Hanno picchiato Gloria fino ad ucciderla. La sentenza è diventata definitiva. I giudici della Corte di Cassazione hanno dichiarato inammissibili i ricorsi dei due imputati e la condanna a venti anni e un mese di reclusione è stata confermata. Si è chiusa ieri pomeriggio la drammatica vicenda umana e giudiziaria di Gloria Pompili, la giovane frusinate di appena 23 anni, massacrata di botte davanti ai figli mentre era in auto all'altezza di Prossedi. Tornava da Nettuno, dove era costretta a prostituirsi, verso Frosinone dove abitava. Quella sera del 23 agosto del 2017 è morta così, sotto il peso della violenza. Loide Del Prete, zia della vittima e il convivente di lei all'epoca dei fatti, Saad Mohamed Elesh Salem, sono stati ritenuti responsabili di quel barbaro omicidio come è emerso anche dai riscontri medico-legali e dalle testimonianze del processo in Corte d'Assise. Ha retto l'impianto accusatorio della Procura di Latina e dell'Aggiunto Carlo Lasperanza, alla luce delle risultanze investigative dei carabinieri che avevano sviluppato una serie di elementi che hanno inchiodato i due imputati. Gli avvocati Marsiglia e Crialesi avevano impugnato la condanna cercando di scardinare le accuse che sono rimaste intatte. I familiari di Gloria sono rappresentati dagli avvocati Luigi Tozzi e Marco Maietta. Restano impresse le parole del presidente della Corte di Assise di Latina, Gian Luca Soana, nelle motivazioni della prima sentenza.
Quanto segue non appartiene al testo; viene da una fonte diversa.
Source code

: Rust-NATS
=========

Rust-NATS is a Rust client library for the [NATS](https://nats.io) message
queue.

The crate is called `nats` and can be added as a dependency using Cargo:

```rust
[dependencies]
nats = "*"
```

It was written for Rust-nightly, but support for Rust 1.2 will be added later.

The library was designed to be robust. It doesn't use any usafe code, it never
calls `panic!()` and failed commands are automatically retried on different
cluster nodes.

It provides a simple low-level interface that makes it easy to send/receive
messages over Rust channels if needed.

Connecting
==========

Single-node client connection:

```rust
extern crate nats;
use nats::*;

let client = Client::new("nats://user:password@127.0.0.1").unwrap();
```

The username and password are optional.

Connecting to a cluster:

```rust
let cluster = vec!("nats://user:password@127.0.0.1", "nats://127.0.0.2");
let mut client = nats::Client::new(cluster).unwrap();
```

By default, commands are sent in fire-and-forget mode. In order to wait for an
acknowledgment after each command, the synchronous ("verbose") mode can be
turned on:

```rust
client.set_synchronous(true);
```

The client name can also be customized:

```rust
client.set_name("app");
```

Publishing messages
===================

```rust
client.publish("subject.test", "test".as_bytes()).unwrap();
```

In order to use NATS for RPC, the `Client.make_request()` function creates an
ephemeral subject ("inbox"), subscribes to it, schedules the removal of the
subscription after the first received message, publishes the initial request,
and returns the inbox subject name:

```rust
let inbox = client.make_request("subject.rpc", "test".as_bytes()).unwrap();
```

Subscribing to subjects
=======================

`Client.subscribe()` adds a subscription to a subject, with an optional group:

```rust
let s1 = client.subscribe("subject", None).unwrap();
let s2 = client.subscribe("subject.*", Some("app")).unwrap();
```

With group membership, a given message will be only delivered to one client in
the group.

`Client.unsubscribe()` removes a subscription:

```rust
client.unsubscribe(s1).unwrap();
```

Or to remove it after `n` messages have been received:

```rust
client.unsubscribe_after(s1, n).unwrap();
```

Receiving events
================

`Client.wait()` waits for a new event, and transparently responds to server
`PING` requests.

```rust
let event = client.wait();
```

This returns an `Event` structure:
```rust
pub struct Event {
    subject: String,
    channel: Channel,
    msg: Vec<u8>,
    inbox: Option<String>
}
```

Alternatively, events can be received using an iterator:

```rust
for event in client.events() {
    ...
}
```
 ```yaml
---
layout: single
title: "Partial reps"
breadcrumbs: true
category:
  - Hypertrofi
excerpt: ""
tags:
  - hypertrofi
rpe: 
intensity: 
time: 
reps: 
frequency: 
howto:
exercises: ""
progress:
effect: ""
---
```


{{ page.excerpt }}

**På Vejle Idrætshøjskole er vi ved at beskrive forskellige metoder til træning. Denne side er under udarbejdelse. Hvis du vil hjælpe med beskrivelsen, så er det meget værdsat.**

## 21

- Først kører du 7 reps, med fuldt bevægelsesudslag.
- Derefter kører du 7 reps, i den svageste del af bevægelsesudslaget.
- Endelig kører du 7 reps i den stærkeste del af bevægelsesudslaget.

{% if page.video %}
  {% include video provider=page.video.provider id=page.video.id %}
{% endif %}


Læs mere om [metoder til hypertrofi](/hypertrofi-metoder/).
Ci sono alcune righe di quelle pagine che pesano nella memoria giudiziaria come la deposizione di uno dei figli di Gloria Pompili che era in auto con la mamma. «Zio Salem ha dato un sacco di botte a mamma», oppure c'è la relazione del medico legale che aveva eseguito l'autopsia che aveva parlato di «violenza bestiale». Gloria Pompili rappresentava una fonte di guadagno e come avevano sottolineato anche i giudici della Corte d'Assise d'Appello, gli imputati hanno approfittato dell'ingenuità della giovane che si è ritrovata sola e abbandonata e che è stata indotta a prostituirsi prima in casa a Frosinone e poi a Nettuno. «Avevano reso Gloria la loro fonte di guadagno - aveva scritto il giudice Andrea Calabria - tanto era l'agio economico raggiunto con lo sfruttamento della ragazza. Sono tristemente eloquenti le immagini del cadavere martoriato».